** Opening DATA FOR ANALYSIS block **

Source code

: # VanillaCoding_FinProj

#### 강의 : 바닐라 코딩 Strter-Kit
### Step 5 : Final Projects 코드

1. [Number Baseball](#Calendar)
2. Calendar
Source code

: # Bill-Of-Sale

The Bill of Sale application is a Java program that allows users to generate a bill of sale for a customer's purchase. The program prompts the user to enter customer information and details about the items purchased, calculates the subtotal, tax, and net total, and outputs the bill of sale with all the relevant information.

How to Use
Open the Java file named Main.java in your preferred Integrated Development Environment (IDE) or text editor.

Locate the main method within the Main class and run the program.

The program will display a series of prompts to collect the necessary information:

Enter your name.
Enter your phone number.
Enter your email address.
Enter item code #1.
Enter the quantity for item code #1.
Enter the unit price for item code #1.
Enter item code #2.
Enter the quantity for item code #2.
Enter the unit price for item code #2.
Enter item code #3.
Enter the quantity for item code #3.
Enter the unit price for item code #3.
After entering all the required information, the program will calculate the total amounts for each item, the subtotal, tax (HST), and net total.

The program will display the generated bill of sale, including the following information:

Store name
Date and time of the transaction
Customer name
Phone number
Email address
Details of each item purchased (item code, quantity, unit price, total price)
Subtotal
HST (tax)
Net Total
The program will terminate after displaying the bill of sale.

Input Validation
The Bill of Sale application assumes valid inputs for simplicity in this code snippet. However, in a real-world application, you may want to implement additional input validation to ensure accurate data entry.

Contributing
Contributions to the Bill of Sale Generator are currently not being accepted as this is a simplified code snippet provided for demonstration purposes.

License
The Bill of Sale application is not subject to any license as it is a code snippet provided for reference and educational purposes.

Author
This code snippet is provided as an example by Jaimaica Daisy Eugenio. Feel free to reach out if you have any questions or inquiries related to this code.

** Closing DATA FOR ANALYSIS block **

**WHAT THIS TASK INVOLVES**
Among the lines above, count those containing "quantity", and give only the number.

**RESPONSE BOX**
4